[Plain-text document sources]
::::::

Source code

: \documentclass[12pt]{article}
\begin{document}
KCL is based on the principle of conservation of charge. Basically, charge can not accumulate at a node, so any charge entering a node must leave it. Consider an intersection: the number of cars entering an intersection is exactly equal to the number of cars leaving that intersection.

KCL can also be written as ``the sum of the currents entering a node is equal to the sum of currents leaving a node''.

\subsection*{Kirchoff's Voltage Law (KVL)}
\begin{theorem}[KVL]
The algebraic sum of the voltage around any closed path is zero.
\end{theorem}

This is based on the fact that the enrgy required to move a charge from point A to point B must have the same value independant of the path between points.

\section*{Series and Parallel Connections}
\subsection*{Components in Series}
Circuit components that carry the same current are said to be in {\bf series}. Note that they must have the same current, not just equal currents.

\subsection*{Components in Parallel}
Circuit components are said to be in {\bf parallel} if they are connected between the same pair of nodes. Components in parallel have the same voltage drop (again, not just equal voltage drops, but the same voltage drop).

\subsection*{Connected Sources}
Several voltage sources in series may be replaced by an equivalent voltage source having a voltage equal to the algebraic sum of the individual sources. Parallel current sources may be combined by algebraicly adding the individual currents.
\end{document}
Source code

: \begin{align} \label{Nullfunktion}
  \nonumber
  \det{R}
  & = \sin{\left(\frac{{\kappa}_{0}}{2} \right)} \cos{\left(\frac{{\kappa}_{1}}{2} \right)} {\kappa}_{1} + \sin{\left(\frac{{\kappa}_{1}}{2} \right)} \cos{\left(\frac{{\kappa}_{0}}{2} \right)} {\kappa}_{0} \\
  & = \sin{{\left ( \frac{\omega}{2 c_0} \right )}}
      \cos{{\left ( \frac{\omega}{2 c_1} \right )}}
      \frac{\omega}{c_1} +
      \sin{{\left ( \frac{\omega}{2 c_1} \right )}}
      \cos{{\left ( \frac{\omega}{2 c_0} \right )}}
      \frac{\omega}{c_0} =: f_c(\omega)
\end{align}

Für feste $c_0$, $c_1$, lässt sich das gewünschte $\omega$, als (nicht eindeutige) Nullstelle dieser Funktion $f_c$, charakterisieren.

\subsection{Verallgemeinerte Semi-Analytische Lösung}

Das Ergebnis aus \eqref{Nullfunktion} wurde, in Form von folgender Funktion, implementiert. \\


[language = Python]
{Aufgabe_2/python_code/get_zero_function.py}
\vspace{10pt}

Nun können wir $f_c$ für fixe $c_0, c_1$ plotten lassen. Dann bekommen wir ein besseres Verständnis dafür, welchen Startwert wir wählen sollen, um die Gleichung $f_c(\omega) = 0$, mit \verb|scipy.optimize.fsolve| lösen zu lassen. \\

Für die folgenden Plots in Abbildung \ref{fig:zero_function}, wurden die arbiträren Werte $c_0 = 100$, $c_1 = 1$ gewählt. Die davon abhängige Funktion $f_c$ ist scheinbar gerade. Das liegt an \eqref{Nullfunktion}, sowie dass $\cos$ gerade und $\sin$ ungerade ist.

::::::

What you will do: Copy each line of the records that has "leaving" in it.

Task output:
KCL is based on the principle of conservation of charge. Basically, charge can not accumulate at a node, so any charge entering a node must leave it. Consider an intersection: the number of cars entering an intersection is exactly equal to the number of cars leaving that intersection.
KCL can also be written as ``the sum of the currents entering a node is equal to the sum of currents leaving a node''.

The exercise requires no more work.